## Try it
Set down, in full, every record in the block.

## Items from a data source

= Beginning of Section =

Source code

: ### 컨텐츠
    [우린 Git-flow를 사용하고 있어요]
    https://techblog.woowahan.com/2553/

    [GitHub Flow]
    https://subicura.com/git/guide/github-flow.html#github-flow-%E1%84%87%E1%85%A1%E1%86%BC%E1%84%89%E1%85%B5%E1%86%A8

= End of Section =

## Result below
Source code

: ### 컨텐츠
    [우린 Git-flow를 사용하고 있어요]
    https://techblog.woowahan.com/2553/

    [GitHub Flow]
    https://subicura.com/git/guide/github-flow.html#github-flow-%E1%84%87%E1%85%A1%E1%86%BC%E1%84%89%E1%85%B5%E1%86%A8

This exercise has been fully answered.